3D spherical + Temporal indexing

Our earth is a sphere, and consequently there is no single solution to project the sphere to a 2D plane while maintaining the distance and area – all projection method as pros and cons. We also implemented spherical indexing to solve this issue.

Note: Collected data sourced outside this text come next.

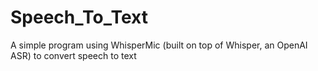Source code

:# Speech_To_Text
A simple program using WhisperMic (built on top of Whisper, an OpenAI ASR) to convert speech to text

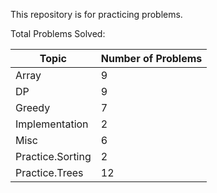 This repository is for practicing problems.

Total Problems Solved:

| Topic            | Number of Problems |
|------------------|--------------------|
| Array            | 9                  |
| DP               | 9                  |
| Greedy           | 7                  |
| Implementation   | 2                  |
| Misc             | 6                  |
| Practice.Sorting | 2                  |
| Practice.Trees   | 12                 |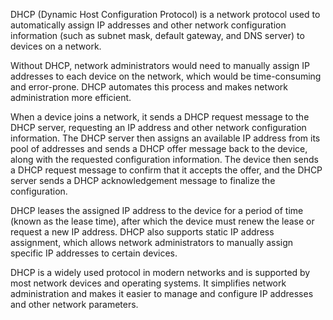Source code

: DHCP (Dynamic Host Configuration Protocol) is a network protocol used to automatically assign IP addresses and other network configuration information (such as subnet mask, default gateway, and DNS server) to devices on a network.

Without DHCP, network administrators would need to manually assign IP addresses to each device on the network, which would be time-consuming and error-prone. DHCP automates this process and makes network administration more efficient.

When a device joins a network, it sends a DHCP request message to the DHCP server, requesting an IP address and other network configuration information. The DHCP server then assigns an available IP address from its pool of addresses and sends a DHCP offer message back to the device, along with the requested configuration information. The device then sends a DHCP request message to confirm that it accepts the offer, and the DHCP server sends a DHCP acknowledgement message to finalize the configuration.

DHCP leases the assigned IP address to the device for a period of time (known as the lease time), after which the device must renew the lease or request a new IP address. DHCP also supports static IP address assignment, which allows network administrators to manually assign specific IP addresses to certain devices.

DHCP is a widely used protocol in modern networks and is supported by most network devices and operating systems. It simplifies network administration and makes it easier to manage and configure IP addresses and other network parameters.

from stemflow.model.SphereAdaSTEM import SphereAdaSTEMRegressor
from xgboost import XGBClassifier, XGBRegressor

model = SphereAdaSTEMRegressor(
    base_model=Hurdle(
        classifier=XGBClassifier(tree_method='hist',random_state=42, verbosity = 0, n_jobs=1),
        regressor=XGBRegressor(tree_method='hist',random_state=42, verbosity = 0, n_jobs=1)
    ),                                # hurdel model for zero-inflated problem (e.g., count)
    save_gridding_plot = True,
    ensemble_fold=10,                 # data are modeled 10 times, each time with jitter and rotation in Quadtree algo
    min_ensemble_required=7,          # Only points covered by > 7 stixels will be predicted
    grid_len_upper_threshold=2500,    # force splitting if the grid length exceeds 2500 (km)
    grid_len_lower_threshold=500,     # stop splitting if the grid length fall short 500 (km)        
    temporal_start=1,                 # The next 4 params define the temporal sliding window
    temporal_end=366,                            
    temporal_step=25,                 # The window takes steps of 20 DOY (see AdaSTEM demo for details)
    temporal_bin_interval=50,         # Each window will contain data of 50 DOY
    points_lower_threshold=50,        # Only stixels with more than 50 samples are trained
    Temporal1='DOY',
    use_temporal_to_train=True,       # In each stixel, whether 'DOY' should be a predictor
    n_jobs=1
)

SphereAdaSTEM module has almost the same structure and functions as AdaSTEM and STEM modules. The only difference is that

  1. It mandatorily looks for "longitude" and "latitude" in the columns.
  2. It splits the data using Sphere QuadTree [2].
  3. It plots the grids using plotly.

See SphereAdaSTEM demo and Interactive spherical gridding plot.


References:

  1. Samet, H. (1984). The quadtree and related hierarchical data structures. ACM Computing Surveys (CSUR), 16(2), 187-260.
  2. Gyorgy, F. (1990, October). Rendering and managing spherical data with sphere quadtrees. In Proceedings of the First IEEE Conference on Visualization: Visualization90 (pp. 176-186). IEEE.